Chances are you weren't happy with your investment returns this decade. That's because -- as The Wall Street Journal reported this week -- this has been the worst-performing decade in the history of the stock market.

Stocks in the aughts averaged an inflation-adjusted 3.3% annual decline, with widely owned stocks such as Microsoft (Nasdaq: MSFT  ) , Electronic Arts (Nasdaq: ERTS  ) , Intel (Nasdaq: INTC  ) , Qualcomm (Nasdaq: QCOM  ) , and Ford (NYSE: F  ) having done even worse than that.

That's bad, but there is a bright side. If you know your stock market history, then you know that just as periods of outperformance are often followed by periods of underperformance (the 1990s was one of the market's best decades), periods of underperformance are often followed by periods of outperformance.

In other words, the next 10 years are likely to be far better than the last.

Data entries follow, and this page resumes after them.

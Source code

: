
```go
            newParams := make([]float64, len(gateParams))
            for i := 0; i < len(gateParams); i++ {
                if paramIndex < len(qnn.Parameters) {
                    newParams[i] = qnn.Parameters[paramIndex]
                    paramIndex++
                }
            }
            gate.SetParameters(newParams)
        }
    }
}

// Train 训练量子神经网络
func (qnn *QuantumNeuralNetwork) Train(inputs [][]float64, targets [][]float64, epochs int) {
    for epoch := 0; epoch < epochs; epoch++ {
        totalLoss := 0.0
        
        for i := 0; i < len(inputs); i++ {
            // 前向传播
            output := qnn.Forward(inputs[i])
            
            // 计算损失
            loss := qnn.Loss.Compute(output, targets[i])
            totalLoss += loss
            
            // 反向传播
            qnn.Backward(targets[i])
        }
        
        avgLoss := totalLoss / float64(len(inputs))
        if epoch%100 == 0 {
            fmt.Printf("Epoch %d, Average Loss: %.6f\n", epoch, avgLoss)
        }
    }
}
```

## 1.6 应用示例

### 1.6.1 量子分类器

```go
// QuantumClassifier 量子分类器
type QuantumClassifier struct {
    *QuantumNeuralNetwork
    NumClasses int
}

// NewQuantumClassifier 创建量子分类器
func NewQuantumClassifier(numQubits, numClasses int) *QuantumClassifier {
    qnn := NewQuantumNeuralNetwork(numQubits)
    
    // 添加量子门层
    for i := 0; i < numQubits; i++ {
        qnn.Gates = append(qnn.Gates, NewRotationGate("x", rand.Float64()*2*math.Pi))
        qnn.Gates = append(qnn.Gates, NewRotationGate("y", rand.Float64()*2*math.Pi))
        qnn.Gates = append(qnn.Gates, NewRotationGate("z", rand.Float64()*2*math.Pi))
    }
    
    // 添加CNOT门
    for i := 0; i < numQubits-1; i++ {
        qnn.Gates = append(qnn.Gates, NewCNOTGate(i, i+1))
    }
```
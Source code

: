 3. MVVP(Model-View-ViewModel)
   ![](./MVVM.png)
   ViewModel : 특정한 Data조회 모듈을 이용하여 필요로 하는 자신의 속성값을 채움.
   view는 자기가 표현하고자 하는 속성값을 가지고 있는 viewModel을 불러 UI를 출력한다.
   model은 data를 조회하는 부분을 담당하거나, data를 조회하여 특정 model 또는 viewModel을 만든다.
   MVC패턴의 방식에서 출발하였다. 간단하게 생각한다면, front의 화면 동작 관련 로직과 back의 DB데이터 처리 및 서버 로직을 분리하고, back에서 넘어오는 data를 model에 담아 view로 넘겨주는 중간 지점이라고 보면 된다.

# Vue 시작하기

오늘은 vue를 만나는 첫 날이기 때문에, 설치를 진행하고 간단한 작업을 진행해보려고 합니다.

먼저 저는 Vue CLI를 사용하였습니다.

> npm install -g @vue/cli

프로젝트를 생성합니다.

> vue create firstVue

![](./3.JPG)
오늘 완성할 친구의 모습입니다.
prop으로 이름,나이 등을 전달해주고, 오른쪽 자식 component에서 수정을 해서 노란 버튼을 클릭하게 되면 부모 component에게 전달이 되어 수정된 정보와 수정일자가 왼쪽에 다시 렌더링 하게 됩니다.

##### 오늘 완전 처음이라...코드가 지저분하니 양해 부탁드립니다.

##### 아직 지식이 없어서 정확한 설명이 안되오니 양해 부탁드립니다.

Don't blow this opportunity
That's the tailwind that will benefit our returns for the next 10 years. And if we play our cards right by taking a long-term view, regularly adding new money to the market, minimizing taxes and transaction costs, reinvesting dividends, and focusing on superior companies, we should be able to look back at the end of 2019 and say that we had a pretty good decade, investing-wise.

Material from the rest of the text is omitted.